Year Funded: 2017 Budget: $72,762 Funding Agency: WCB Alberta
Title: Effectiveness of Treatments for Traumatic Psychological Injury in a Workers’ Compensation Context
Category: Intervention Research
Subcategory: Intervention Research
Keywords: Traumatic psychological injury, PTSD, MDD, treatment evaluation, systematic review, stakeholder interviews
Link to research website:

Issue:

Workers’ Compensation Boards help to assess and treat any injury that an employee has while working at his or her job. Often these are physical injuries, but we know workers can also suffer from mental health conditions from experiencing or seeing an upsetting event, like a cashier being robbed or a factory worker seeing a serious accident happen to a coworker. We call this a “traumatic psychological injury” (TPI), and workers can become clinically depressed or develop a condition called post-traumatic stress disorder (PTSD), where they may have flashbacks, feel panicked, and find it hard to be around things that remind them of the accident. Workers’ Compensation Boards want to help workers with these conditions so that they can continue working. However, we know a lot more about the best way to treat physical injuries from work than we do about treatments for work-related traumatic psychological injuries. This research project will involve talking to people who work with employees who have work-related mental health issues across the country, as well as assessing what other researchers have found about different treatment options.
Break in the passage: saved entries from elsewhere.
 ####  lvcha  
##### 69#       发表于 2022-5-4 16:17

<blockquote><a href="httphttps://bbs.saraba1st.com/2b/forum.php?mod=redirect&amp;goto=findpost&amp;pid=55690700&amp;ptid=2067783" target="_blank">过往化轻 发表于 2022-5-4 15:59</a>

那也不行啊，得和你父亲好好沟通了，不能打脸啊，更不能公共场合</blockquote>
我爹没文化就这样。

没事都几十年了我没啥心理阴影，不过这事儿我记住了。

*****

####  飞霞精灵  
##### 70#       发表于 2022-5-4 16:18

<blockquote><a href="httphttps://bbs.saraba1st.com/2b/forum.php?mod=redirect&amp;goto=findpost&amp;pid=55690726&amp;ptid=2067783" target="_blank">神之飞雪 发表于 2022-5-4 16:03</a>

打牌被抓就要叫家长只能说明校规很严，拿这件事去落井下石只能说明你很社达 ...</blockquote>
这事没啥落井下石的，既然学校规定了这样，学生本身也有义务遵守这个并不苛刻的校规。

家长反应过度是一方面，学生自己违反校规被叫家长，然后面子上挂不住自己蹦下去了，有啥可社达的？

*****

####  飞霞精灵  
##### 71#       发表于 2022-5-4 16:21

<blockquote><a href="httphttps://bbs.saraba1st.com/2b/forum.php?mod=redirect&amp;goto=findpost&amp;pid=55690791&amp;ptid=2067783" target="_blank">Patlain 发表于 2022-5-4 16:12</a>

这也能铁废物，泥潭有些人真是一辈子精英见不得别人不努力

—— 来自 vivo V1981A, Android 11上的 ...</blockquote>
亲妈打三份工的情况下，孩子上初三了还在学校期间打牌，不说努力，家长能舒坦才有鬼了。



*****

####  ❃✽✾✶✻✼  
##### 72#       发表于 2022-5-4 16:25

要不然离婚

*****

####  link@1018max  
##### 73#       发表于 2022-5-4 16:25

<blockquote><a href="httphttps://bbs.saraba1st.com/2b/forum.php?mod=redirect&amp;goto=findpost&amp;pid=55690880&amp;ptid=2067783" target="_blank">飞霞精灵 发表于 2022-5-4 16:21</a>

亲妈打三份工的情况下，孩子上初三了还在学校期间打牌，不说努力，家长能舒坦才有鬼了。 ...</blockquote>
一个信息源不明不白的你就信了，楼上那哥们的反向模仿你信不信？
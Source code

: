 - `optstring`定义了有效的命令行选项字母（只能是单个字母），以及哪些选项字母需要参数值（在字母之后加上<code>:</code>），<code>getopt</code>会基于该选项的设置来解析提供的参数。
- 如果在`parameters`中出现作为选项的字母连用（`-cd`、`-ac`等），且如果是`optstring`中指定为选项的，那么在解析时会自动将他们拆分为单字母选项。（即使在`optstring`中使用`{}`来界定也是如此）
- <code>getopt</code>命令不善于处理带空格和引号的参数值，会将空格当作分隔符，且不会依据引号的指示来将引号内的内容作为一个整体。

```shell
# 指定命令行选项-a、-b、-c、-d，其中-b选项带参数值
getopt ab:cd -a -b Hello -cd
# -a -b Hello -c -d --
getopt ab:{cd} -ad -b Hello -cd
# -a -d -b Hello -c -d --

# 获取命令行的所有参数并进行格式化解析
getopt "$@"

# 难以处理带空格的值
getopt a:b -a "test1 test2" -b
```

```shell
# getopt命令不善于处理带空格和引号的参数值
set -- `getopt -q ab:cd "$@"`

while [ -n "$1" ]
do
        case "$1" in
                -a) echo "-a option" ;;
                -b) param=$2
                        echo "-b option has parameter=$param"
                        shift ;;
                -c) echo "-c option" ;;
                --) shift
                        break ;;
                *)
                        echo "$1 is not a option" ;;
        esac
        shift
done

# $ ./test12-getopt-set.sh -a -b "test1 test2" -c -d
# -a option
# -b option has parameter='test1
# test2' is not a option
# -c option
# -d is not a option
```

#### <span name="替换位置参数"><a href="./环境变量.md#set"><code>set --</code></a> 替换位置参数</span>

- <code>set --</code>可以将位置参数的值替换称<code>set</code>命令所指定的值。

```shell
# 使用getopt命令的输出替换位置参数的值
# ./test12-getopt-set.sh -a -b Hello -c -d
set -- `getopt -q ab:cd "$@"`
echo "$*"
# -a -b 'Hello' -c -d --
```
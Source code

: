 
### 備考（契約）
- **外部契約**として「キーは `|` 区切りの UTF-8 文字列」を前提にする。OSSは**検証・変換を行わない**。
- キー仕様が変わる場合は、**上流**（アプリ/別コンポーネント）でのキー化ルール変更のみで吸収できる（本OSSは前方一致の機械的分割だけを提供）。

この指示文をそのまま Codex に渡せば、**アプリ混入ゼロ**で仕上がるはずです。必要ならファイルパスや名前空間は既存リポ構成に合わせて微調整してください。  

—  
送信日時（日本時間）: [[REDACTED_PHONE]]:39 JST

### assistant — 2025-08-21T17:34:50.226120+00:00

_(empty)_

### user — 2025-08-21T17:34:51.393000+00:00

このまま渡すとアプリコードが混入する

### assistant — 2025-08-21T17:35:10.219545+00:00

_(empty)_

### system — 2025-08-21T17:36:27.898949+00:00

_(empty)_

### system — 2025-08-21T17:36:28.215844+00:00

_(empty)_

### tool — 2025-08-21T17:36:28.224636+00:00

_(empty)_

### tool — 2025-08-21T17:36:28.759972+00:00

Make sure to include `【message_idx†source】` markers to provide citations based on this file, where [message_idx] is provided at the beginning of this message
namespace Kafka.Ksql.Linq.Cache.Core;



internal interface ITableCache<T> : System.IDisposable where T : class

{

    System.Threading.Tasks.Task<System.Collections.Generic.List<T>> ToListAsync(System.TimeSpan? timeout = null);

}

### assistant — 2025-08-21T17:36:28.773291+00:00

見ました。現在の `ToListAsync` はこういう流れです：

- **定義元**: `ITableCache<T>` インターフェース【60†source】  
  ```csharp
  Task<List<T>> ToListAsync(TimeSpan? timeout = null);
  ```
We want to find out which treatments work best to help workers recover and return to work successfully, and what factors may make a difference to how well workers respond to treatment.

Objectives:

The objectives of this work include describing the treatments currently in use, the care models in which they exist, the perceived and evidence-based effectiveness of these treatments, identifying gaps in the existing knowledge body as well as anticipating and describing future needs within the Canadian context.

Anticipated Results:

Our research project plans to support the optimal management of TPI by identifying, collating, and synthesizing evidence across scholarly literature, grey literature, and stakeholder experiences and insights. We envision that a potential future step of the research in this field will include creating formal evidence-supported guidance documents to expand on the current WCB Alberta care model.